YOUR GOAL
Gather each line containing the string "environment" from these entries.

SOURCE DATA
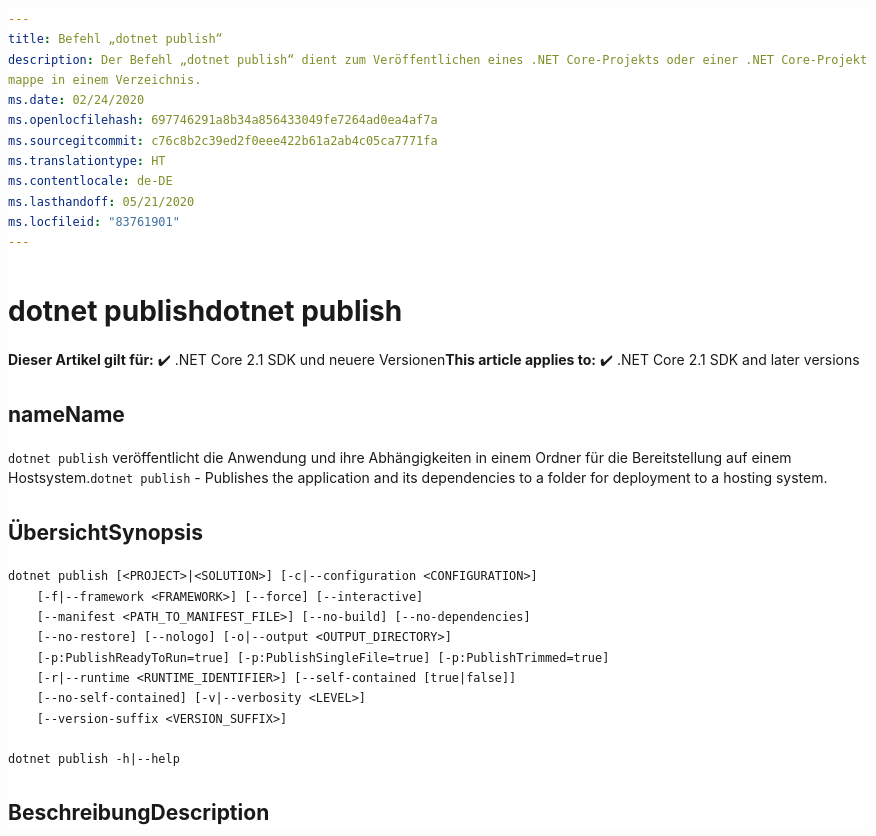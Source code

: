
 ```yaml
---
title: Befehl „dotnet publish“
description: Der Befehl „dotnet publish“ dient zum Veröffentlichen eines .NET Core-Projekts oder einer .NET Core-Projektmappe in einem Verzeichnis.
ms.date: 02/24/2020
ms.openlocfilehash: 697746291a8b34a856433049fe7264ad0ea4af7a
ms.sourcegitcommit: c76c8b2c39ed2f0eee422b61a2ab4c05ca7771fa
ms.translationtype: HT
ms.contentlocale: de-DE
ms.lasthandoff: 05/21/2020
ms.locfileid: "83761901"
---
```

# <a name="dotnet-publish"></a><span data-ttu-id="12367-103">dotnet publish</span><span class="sxs-lookup"><span data-stu-id="12367-103">dotnet publish</span></span>

<span data-ttu-id="12367-104">**Dieser Artikel gilt für:** ✔️ .NET Core 2.1 SDK und neuere Versionen</span><span class="sxs-lookup"><span data-stu-id="12367-104">**This article applies to:** ✔️ .NET Core 2.1 SDK and later versions</span></span>

## <a name="name"></a><span data-ttu-id="12367-105">name</span><span class="sxs-lookup"><span data-stu-id="12367-105">Name</span></span>

<span data-ttu-id="12367-106">`dotnet publish` veröffentlicht die Anwendung und ihre Abhängigkeiten in einem Ordner für die Bereitstellung auf einem Hostsystem.</span><span class="sxs-lookup"><span data-stu-id="12367-106">`dotnet publish` - Publishes the application and its dependencies to a folder for deployment to a hosting system.</span></span>

## <a name="synopsis"></a><span data-ttu-id="12367-107">Übersicht</span><span class="sxs-lookup"><span data-stu-id="12367-107">Synopsis</span></span>

```dotnetcli
dotnet publish [<PROJECT>|<SOLUTION>] [-c|--configuration <CONFIGURATION>]
    [-f|--framework <FRAMEWORK>] [--force] [--interactive]
    [--manifest <PATH_TO_MANIFEST_FILE>] [--no-build] [--no-dependencies]
    [--no-restore] [--nologo] [-o|--output <OUTPUT_DIRECTORY>]
    [-p:PublishReadyToRun=true] [-p:PublishSingleFile=true] [-p:PublishTrimmed=true]
    [-r|--runtime <RUNTIME_IDENTIFIER>] [--self-contained [true|false]]
    [--no-self-contained] [-v|--verbosity <LEVEL>]
    [--version-suffix <VERSION_SUFFIX>]

dotnet publish -h|--help
```

## <a name="description"></a><span data-ttu-id="12367-108">Beschreibung</span><span class="sxs-lookup"><span data-stu-id="12367-108">Description</span></span>
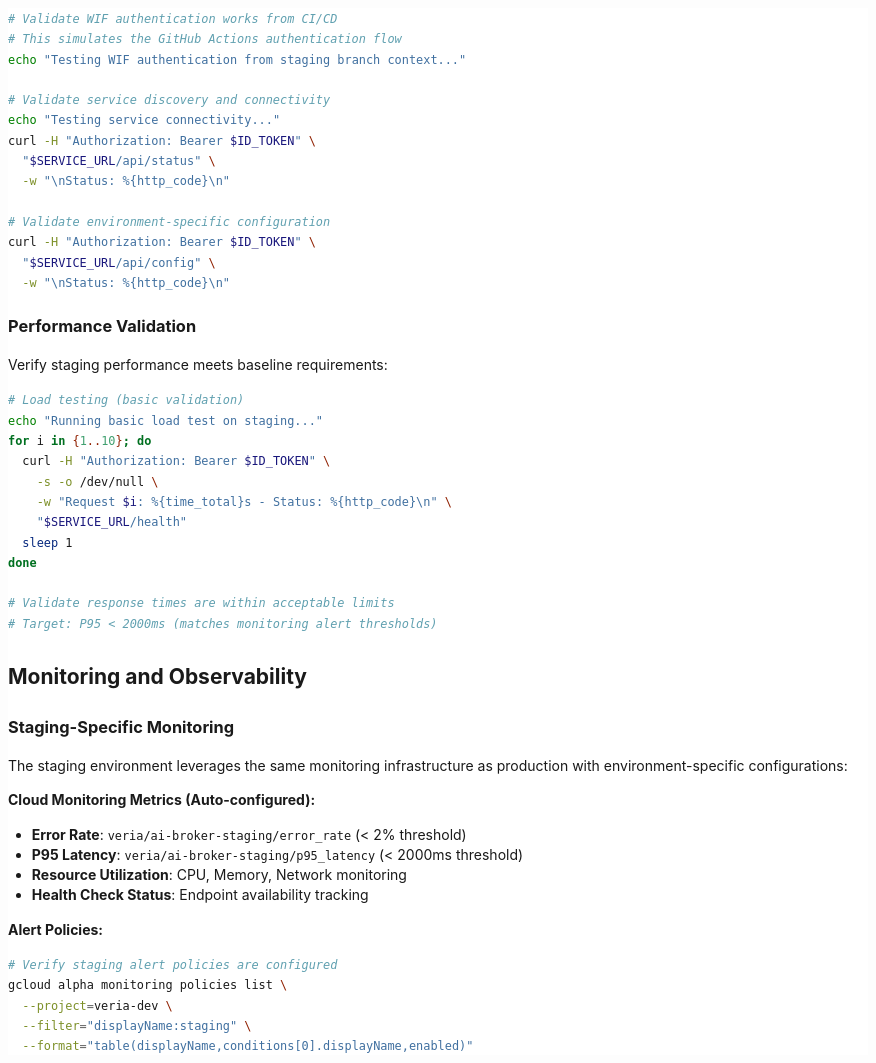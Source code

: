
 ```bash
# Validate WIF authentication works from CI/CD
# This simulates the GitHub Actions authentication flow
echo "Testing WIF authentication from staging branch context..."

# Validate service discovery and connectivity
echo "Testing service connectivity..."
curl -H "Authorization: Bearer $ID_TOKEN" \
  "$SERVICE_URL/api/status" \
  -w "\nStatus: %{http_code}\n"

# Validate environment-specific configuration
curl -H "Authorization: Bearer $ID_TOKEN" \
  "$SERVICE_URL/api/config" \
  -w "\nStatus: %{http_code}\n"
```

### Performance Validation

Verify staging performance meets baseline requirements:

```bash
# Load testing (basic validation)
echo "Running basic load test on staging..."
for i in {1..10}; do
  curl -H "Authorization: Bearer $ID_TOKEN" \
    -s -o /dev/null \
    -w "Request $i: %{time_total}s - Status: %{http_code}\n" \
    "$SERVICE_URL/health"
  sleep 1
done

# Validate response times are within acceptable limits
# Target: P95 < 2000ms (matches monitoring alert thresholds)
```

## Monitoring and Observability

### Staging-Specific Monitoring

The staging environment leverages the same monitoring infrastructure as production with environment-specific configurations:

**Cloud Monitoring Metrics (Auto-configured):**
- **Error Rate**: `veria/ai-broker-staging/error_rate` (< 2% threshold)
- **P95 Latency**: `veria/ai-broker-staging/p95_latency` (< 2000ms threshold)
- **Resource Utilization**: CPU, Memory, Network monitoring
- **Health Check Status**: Endpoint availability tracking

**Alert Policies:**
```bash
# Verify staging alert policies are configured
gcloud alpha monitoring policies list \
  --project=veria-dev \
  --filter="displayName:staging" \
  --format="table(displayName,conditions[0].displayName,enabled)"
```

SOLUTION
# Validate environment-specific configuration
The staging environment leverages the same monitoring infrastructure as production with environment-specific configurations:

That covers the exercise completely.